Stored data

====

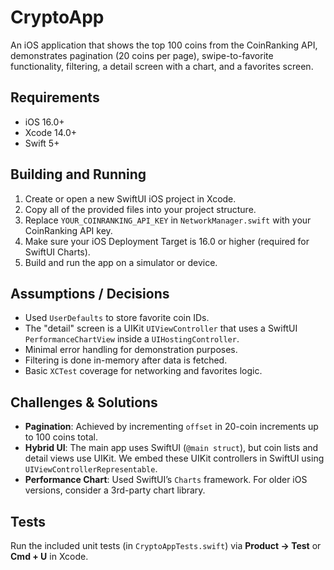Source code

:# CryptoApp

An iOS application that shows the top 100 coins from the CoinRanking API, demonstrates pagination (20 coins per page), swipe-to-favorite functionality, filtering, a detail screen with a chart, and a favorites screen.

## Requirements

- iOS 16.0+
- Xcode 14.0+
- Swift 5+

## Building and Running

1. Create or open a new SwiftUI iOS project in Xcode.
2. Copy all of the provided files into your project structure.
3. Replace `YOUR_COINRANKING_API_KEY` in `NetworkManager.swift` with your CoinRanking API key.
4. Make sure your iOS Deployment Target is 16.0 or higher (required for SwiftUI Charts).
5. Build and run the app on a simulator or device.

## Assumptions / Decisions

- Used `UserDefaults` to store favorite coin IDs.
- The "detail" screen is a UIKit `UIViewController` that uses a SwiftUI `PerformanceChartView` inside a `UIHostingController`.
- Minimal error handling for demonstration purposes.
- Filtering is done in-memory after data is fetched.
- Basic `XCTest` coverage for networking and favorites logic.

## Challenges & Solutions

- **Pagination**: Achieved by incrementing `offset` in 20-coin increments up to 100 coins total.
- **Hybrid UI**: The main app uses SwiftUI (`@main struct`), but coin lists and detail views use UIKit. We embed these UIKit controllers in SwiftUI using `UIViewControllerRepresentable`.
- **Performance Chart**: Used SwiftUI’s `Charts` framework. For older iOS versions, consider a 3rd-party chart library.

## Tests

Run the included unit tests (in `CryptoAppTests.swift`) via **Product → Test** or **Cmd + U** in Xcode.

====

**Work item**
The answer must consist of every line above that holds the string "Used", copied exactly.

**Answer box**
- Used `UserDefaults` to store favorite coin IDs.
- **Performance Chart**: Used SwiftUI’s `Charts` framework. For older iOS versions, consider a 3rd-party chart library.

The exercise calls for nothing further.